Envestnet announced its move into Big Data early this year, dubbing it “Envestnet Intelligence.”
Envestnet, of course, isn’t alone in recognizing the potential of turning Big Data into something useful. Companies as large as IBM have been plying these waters, as have a number of startups.
The research and consulting firm Celent explored the potential of Big Data in the financial services industry in a recent report, “Big Data in Wealth Management: The Search for Customer Insight.”
“Many wealth management firms have begun to examine Big Data and analytics solutions; some are at exploratory stages or early stages of deploying solutions,” the report said. “Celent expects the industry to catch up as more firms discover additional insights about their customers that can help increase retention.”
The big challenge for anyone in this field is finding ways to make all of that data understandable for clients. It does no good to hand over a report filled with undecipherable numbers.
Envestnet, its executives say, understands that.
“(Clients) just say, “‘Get me to the end of the rainbow,’” Patrick said. “The client wants simplicity. We do a lot of complex things to deliver that simplicity.”
It’s not just the clients who want simplicity. Advisors also need their information delivered in a form they can digest and use.
“Relationship managers, advisors, and traders are using Big Data and analytics to help them discover, develop, and test investment ideas and strategies,” the Celent report said. “Increasingly firms want to capture more information from looking for correlations and investment opportunities across multiple asset classes and over longer time horizons. Big Data helps firms establish larger data sets which enable users to run experiments more quickly to uncover actionable investment ideas.”
It’s complicated, no doubt.
For Envestnet, getting to the bottom of it all means using its software to create benchmarks that allow advisors to see how they are doing in various investment categories.
Mike McGowan, senior vice president of strategic business development for Envestnet, said its software has tested well with advisors because it helps them manage their businesses.
And those benchmarks, Patrick says, help make a business more efficient when it comes to making sure investments are panning out.
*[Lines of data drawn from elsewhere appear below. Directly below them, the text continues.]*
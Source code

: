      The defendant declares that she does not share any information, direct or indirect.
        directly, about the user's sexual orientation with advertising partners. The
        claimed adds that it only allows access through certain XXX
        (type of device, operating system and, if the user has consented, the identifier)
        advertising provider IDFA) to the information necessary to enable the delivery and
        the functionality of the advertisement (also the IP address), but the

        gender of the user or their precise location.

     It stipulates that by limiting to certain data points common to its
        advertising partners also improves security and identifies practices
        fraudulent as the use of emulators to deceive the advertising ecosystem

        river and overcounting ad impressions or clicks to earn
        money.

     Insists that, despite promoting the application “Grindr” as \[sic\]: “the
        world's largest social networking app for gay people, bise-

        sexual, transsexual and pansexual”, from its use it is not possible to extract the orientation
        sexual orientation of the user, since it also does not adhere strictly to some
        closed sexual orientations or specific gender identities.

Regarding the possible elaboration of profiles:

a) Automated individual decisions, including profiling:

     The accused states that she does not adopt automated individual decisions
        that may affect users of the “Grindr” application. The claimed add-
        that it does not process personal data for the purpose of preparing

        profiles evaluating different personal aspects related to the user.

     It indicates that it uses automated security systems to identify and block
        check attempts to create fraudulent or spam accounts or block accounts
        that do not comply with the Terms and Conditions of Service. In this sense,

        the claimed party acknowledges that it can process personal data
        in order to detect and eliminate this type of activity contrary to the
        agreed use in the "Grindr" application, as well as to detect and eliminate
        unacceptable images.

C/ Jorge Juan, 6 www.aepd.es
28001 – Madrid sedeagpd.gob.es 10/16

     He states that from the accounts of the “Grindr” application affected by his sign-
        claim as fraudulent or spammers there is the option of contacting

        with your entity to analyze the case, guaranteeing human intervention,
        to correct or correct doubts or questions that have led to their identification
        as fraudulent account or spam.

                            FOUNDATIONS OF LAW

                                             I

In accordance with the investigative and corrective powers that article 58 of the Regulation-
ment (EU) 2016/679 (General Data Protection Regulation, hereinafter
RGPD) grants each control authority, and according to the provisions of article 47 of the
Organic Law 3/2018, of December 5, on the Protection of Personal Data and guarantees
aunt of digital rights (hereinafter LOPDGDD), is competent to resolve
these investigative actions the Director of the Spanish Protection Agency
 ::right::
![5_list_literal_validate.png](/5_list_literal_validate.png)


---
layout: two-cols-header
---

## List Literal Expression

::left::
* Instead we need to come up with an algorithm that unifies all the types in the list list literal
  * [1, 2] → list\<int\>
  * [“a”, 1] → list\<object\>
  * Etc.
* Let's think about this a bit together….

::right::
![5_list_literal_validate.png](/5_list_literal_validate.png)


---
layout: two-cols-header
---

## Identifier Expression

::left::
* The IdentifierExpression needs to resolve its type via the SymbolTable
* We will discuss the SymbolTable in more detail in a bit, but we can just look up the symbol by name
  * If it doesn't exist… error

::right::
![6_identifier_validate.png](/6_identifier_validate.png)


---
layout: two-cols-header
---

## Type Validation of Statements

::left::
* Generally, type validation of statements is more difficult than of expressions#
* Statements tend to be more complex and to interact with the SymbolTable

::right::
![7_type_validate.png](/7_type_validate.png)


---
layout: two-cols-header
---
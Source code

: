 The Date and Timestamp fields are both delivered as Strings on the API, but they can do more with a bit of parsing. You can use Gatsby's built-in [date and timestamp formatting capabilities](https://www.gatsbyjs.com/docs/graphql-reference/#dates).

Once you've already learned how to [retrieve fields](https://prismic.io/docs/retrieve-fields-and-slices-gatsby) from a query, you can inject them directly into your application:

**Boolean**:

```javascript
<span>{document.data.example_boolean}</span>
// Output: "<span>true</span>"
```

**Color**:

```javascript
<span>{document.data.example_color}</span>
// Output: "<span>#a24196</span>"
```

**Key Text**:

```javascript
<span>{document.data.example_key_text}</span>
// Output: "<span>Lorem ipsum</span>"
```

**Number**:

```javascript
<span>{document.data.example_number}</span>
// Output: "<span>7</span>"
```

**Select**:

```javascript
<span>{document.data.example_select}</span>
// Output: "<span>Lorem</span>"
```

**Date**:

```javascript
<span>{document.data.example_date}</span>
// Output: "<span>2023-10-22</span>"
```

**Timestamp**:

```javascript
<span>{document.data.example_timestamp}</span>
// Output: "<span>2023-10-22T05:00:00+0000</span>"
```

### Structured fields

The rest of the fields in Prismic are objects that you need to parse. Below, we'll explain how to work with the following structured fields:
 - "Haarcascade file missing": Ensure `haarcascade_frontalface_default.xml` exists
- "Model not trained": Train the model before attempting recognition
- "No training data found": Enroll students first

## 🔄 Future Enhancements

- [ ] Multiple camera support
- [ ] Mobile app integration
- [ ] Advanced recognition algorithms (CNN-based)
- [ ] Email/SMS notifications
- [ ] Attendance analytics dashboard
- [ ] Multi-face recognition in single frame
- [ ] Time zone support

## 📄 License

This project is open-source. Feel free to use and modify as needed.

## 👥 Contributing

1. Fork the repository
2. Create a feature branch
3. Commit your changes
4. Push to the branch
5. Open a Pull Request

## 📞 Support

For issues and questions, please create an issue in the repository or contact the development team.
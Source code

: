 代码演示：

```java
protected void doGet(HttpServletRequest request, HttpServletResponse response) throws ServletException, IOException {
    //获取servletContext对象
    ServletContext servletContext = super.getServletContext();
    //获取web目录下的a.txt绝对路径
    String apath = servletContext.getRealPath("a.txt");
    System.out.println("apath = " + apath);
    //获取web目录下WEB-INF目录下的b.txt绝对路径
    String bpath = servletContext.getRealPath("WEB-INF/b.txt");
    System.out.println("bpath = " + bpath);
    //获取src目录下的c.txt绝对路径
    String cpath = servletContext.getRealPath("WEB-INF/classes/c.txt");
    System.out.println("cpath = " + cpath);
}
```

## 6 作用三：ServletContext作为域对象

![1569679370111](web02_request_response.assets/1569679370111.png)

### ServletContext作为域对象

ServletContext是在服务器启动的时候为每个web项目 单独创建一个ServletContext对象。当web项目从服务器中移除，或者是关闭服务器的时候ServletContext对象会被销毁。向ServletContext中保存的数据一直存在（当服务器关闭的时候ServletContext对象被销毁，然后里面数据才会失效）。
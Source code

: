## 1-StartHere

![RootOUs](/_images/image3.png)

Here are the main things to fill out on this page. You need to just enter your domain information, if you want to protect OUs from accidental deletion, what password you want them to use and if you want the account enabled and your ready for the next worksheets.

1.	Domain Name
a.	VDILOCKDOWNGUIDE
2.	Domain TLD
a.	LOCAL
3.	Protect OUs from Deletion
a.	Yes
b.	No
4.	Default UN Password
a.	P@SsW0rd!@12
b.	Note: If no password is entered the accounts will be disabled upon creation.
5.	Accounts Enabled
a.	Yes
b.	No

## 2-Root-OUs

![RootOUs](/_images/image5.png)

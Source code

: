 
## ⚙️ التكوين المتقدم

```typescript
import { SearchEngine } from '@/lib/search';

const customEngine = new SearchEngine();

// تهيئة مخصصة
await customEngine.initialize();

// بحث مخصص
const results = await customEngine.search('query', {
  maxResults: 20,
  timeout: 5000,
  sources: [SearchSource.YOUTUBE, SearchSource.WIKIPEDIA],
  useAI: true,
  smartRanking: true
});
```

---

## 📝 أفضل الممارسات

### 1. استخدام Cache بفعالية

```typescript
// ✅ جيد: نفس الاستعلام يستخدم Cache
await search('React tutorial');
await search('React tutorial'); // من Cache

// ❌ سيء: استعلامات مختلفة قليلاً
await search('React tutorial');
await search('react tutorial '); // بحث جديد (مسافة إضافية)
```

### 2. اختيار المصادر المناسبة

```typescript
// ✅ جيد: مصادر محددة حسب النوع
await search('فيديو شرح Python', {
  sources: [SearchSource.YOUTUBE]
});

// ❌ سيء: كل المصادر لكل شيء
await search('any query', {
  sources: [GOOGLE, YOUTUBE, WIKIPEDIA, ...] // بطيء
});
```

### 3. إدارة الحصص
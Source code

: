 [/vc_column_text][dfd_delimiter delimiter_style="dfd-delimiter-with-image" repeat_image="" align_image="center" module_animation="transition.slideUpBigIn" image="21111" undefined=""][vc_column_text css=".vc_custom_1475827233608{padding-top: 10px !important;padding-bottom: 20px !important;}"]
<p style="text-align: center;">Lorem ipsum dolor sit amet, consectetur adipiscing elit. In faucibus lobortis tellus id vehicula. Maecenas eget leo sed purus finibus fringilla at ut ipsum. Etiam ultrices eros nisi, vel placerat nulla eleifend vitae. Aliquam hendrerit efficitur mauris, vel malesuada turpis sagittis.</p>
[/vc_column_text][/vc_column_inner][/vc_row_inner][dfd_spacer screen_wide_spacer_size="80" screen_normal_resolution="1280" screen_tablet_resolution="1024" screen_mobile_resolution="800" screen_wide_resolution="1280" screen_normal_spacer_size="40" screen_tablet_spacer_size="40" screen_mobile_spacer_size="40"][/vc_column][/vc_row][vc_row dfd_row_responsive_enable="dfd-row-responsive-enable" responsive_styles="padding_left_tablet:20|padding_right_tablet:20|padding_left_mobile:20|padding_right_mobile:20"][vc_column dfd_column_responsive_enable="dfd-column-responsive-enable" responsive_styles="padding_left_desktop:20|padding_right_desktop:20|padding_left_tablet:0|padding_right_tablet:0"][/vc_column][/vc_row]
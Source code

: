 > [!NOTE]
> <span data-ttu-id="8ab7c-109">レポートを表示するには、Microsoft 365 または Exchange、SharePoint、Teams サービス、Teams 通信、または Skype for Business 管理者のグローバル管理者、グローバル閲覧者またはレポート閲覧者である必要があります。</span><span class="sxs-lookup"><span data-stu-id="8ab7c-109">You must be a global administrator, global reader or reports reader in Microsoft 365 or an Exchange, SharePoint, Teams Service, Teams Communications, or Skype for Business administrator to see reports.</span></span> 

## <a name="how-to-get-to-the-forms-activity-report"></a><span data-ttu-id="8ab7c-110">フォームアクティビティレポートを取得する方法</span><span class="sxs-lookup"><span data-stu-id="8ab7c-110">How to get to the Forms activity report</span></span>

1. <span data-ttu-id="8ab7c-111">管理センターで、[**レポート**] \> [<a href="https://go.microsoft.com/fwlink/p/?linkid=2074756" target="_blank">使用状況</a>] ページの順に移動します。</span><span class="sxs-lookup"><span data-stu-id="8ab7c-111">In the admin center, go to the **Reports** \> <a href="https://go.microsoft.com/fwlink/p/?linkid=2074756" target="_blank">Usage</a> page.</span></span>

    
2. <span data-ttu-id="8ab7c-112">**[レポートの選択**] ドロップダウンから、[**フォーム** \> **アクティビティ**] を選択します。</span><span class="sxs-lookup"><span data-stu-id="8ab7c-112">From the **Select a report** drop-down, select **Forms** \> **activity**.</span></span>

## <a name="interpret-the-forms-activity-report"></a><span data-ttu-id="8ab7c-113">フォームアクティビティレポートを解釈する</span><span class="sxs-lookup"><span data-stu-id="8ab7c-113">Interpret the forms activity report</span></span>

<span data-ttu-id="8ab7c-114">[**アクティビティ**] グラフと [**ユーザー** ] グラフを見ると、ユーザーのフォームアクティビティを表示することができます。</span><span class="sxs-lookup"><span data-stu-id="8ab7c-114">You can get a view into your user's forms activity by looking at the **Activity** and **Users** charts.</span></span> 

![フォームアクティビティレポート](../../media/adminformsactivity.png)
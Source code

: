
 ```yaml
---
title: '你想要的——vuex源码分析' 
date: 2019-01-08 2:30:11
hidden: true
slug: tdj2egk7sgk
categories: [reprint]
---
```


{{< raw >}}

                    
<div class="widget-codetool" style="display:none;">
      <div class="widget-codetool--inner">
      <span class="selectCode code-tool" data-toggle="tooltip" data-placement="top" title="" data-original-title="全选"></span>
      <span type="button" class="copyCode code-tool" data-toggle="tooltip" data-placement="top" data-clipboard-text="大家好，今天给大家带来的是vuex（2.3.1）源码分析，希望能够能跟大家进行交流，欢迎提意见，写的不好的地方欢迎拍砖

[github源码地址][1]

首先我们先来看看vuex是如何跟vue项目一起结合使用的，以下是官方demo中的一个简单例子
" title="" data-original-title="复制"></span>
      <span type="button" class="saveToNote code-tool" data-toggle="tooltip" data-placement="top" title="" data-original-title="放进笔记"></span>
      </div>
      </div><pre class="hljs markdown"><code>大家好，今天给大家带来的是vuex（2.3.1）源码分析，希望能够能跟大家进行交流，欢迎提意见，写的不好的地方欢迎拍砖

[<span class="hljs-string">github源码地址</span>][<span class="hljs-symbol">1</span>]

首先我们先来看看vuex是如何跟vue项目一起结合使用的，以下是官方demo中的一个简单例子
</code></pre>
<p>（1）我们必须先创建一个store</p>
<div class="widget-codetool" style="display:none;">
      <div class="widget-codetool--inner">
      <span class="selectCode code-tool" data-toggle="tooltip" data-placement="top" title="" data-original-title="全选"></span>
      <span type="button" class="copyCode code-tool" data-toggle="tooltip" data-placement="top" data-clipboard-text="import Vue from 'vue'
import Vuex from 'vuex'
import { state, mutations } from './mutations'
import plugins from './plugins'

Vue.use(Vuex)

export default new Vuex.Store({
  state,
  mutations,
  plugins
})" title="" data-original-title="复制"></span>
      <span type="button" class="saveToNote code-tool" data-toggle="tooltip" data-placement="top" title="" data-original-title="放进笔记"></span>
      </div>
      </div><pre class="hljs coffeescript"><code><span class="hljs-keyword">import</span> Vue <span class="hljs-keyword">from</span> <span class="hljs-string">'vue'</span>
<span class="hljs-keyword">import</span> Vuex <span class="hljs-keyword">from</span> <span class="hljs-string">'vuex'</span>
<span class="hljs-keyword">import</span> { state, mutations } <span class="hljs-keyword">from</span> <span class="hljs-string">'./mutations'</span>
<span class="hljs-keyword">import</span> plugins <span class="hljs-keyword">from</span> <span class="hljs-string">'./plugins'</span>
In a snapshot, managers can see which advisors do well and which lag. Adjustments can be made quickly. And once advisors get the simplified data, they can disseminate it to clients as they see fit.
Not surprisingly, Celent is sold on Big Data:
“Combining analytics and aggregated data will help wealth managers improve customer and advisor retention, discover investment opportunities and monitor operational and reputational risks,” Bill Fearnley Jr., the report’s author and a senior analyst with Celent’s Securities & Investments Group, said in statement. “Celent recommends firms and providers choose specific projects and begin to explore the power of new analytics and visualization tools.”
Envestnet sees a more basic business reason to tame Big Data. “The more hooks you have, the more bells and whistles you have, the better chance you have to be the single advisor (for a client),” McGowan said.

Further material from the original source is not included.